Provided records >>
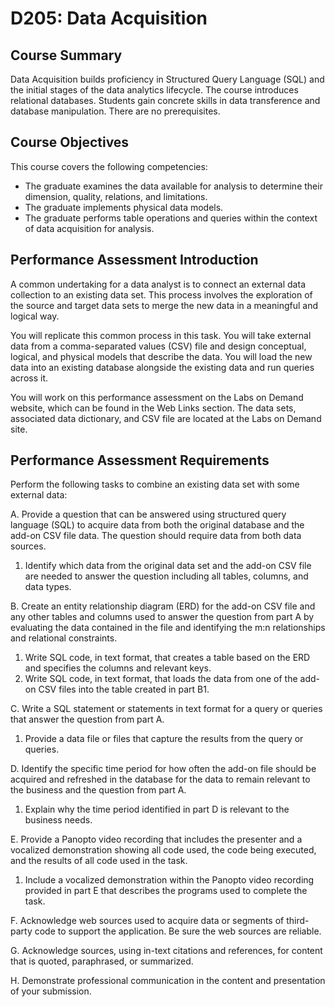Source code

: # D205: Data Acquisition

## Course Summary
Data Acquisition builds proficiency in Structured Query Language (SQL) and the initial stages of the data analytics lifecycle. The course introduces relational databases. Students gain concrete skills in data transference and database manipulation. There are no prerequisites.

## Course Objectives
This course covers the following competencies: 
* The graduate examines the data available for analysis to determine their dimension, quality, relations, and limitations. 
* The graduate implements physical data models. 
* The graduate performs table operations and queries within the context of data acquisition for analysis.

## Performance Assessment Introduction
A common undertaking for a data analyst is to connect an external data collection to an existing data set. This process involves the exploration of the source and target data sets to merge the new data in a meaningful and logical way.

You will replicate this common process in this task. You will take external data from a comma-separated values (CSV) file and design conceptual, logical, and physical models that describe the data. You will load the new data into an existing database alongside the existing data and run queries across it.

You will work on this performance assessment on the Labs on Demand website, which can be found in the Web Links section. The data sets, associated data dictionary, and CSV file are located at the Labs on Demand site.

## Performance Assessment Requirements
Perform the following tasks to combine an existing data set with some external data:

A.  Provide a question that can be answered using structured query language (SQL) to acquire data from both the original database and the add-on CSV file data. The question should require data from both data sources.
1.  Identify which data from the original data set and the add-on CSV file are needed to answer the question including all tables, columns, and data types.

B.  Create an entity relationship diagram (ERD) for the add-on CSV file and any other tables and columns used to answer the question from part A by evaluating the data contained in the file and identifying the m:n relationships and relational constraints.
1.  Write SQL code, in text format, that creates a table based on the ERD and specifies the columns and relevant keys.
2.  Write SQL code, in text format, that loads the data from one of the add-on CSV files into the table created in part B1.
 
C.  Write a SQL statement or statements in text format for a query or queries that answer the question from part A.
1.  Provide a data file or files that capture the results from the query or queries.

D.  Identify the specific time period for how often the add-on file should be acquired and refreshed in the database for the data to remain relevant to the business and the question from part A.
1.  Explain why the time period identified in part D is relevant to the business needs.

E.  Provide a Panopto video recording that includes the presenter and a vocalized demonstration showing all code used, the code being executed, and the results of all code used in the task.
1.  Include a vocalized demonstration within the Panopto video recording provided in part E that describes the programs used to complete the task.

F.  Acknowledge web sources used to acquire data or segments of third-party code to support the application. Be sure the web sources are reliable.

G.  Acknowledge sources, using in-text citations and references, for content that is quoted, paraphrased, or summarized.

H.  Demonstrate professional communication in the content and presentation of your submission.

What to do >>
Look through the listing above. Pick out each line with "video" and copy it.

Result of this exercise >>
E.  Provide a Panopto video recording that includes the presenter and a vocalized demonstration showing all code used, the code being executed, and the results of all code used in the task.
1.  Include a vocalized demonstration within the Panopto video recording provided in part E that describes the programs used to complete the task.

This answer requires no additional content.